(Reuters) - Billionaire activist investor Carl Icahn and Brett Icahn, his son and portfolio manager, on Tuesday stuck to their views that Apple Inc (AAPL.O) would introduce a television set and a car.
The elder Icahn, in an interview with cable business channel CNBC, also said his disagreement with the technology giant was over the company not doing bigger share buybacks.
“I believe they will do a TV,” Icahn said, added that “the one thing that I disagree with the company on is not buying a great deal more stock.”
Brett Icahn said: “We believe they’re going to do a car.”
Carl Icahn owned about 53 million Apple shares at the end of the first quarter, according to a Securities and Exchange Commission filing.
In an open letter to Apple Chief Executive Officer Tim Cook on his website on Monday, Icahn said Apple should be trading at $240, nearly double its current price, and he believed the company was poised to enter the television market by 2016 and the automobile market by 2020.
The Wall Street Journal, citing sources familiar with the matter, reported Monday that Apple had scrapped plans to introduce an ultra-high-definition television set more than a year ago.
Icahn portfolio manager David Schechter said: “It is dangerous to assume that they’re not going to introduce new products in new categories in the future.”

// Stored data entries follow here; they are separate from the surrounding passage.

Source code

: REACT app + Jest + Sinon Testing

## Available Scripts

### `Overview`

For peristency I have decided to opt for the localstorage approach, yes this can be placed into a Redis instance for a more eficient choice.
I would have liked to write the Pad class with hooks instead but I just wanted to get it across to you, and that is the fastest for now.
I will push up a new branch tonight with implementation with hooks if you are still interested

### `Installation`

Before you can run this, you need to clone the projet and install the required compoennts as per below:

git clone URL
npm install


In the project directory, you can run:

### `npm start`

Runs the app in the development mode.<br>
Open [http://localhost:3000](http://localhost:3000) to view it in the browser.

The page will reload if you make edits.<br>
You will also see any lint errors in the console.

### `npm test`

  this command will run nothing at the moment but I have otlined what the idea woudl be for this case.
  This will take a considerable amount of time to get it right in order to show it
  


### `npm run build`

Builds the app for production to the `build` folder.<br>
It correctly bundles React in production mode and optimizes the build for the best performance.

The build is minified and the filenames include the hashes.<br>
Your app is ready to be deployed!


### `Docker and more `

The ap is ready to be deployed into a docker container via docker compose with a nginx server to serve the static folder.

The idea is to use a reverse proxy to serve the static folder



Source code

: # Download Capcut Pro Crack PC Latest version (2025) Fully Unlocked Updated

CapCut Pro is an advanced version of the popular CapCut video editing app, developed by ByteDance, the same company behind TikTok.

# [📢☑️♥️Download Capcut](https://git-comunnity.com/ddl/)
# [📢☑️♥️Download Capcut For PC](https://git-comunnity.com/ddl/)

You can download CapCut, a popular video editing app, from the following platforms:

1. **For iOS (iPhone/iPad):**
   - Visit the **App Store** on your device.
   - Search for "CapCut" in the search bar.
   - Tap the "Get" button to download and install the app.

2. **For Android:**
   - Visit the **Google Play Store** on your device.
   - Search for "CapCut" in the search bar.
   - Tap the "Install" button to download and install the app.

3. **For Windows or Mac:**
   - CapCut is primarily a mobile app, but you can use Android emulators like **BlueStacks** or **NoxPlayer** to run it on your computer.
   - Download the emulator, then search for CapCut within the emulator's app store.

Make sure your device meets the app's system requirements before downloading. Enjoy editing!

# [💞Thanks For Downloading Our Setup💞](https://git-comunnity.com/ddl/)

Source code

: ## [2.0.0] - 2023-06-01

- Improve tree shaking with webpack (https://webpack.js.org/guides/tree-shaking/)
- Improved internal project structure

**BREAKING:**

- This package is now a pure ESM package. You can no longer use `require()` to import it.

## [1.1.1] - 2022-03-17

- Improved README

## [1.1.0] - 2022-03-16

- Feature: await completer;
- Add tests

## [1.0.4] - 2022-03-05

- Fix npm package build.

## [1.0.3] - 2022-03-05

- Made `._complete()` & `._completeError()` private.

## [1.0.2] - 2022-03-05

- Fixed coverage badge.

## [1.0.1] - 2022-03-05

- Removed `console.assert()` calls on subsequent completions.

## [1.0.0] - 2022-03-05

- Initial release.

Icahn, who has pushed Apple to boost buybacks since announcing his stake in the company in August 2013, said his prodding had helped the company. Apple boosted its repurchase program in April to $140 billion from $90 billion announced last year.
“I think I helped the company, I think I did, and I think few could deny that some of my influence, maybe some, helped them to buy more stock, and that’s all I’m trying to do again,” Icahn said.
Apple shares added 0.4 percent at $130.67.
Icahn also said ride-sharing firm Lyft Inc was “growing in a compelling way” and that, if rival Uber was worth $50 billion, Lyft was worth far more than $2 billion. He said his Lyft investment of $100 million was “risky.”
Icahn also said the failed proxy battle by Nelson Peltz of Trian Fund Management against U.S. chemical conglomerate DuPont (DD.N) was a “shame,” and proof “the system is dysfunctional.”
Icahn was not immediately available for comment.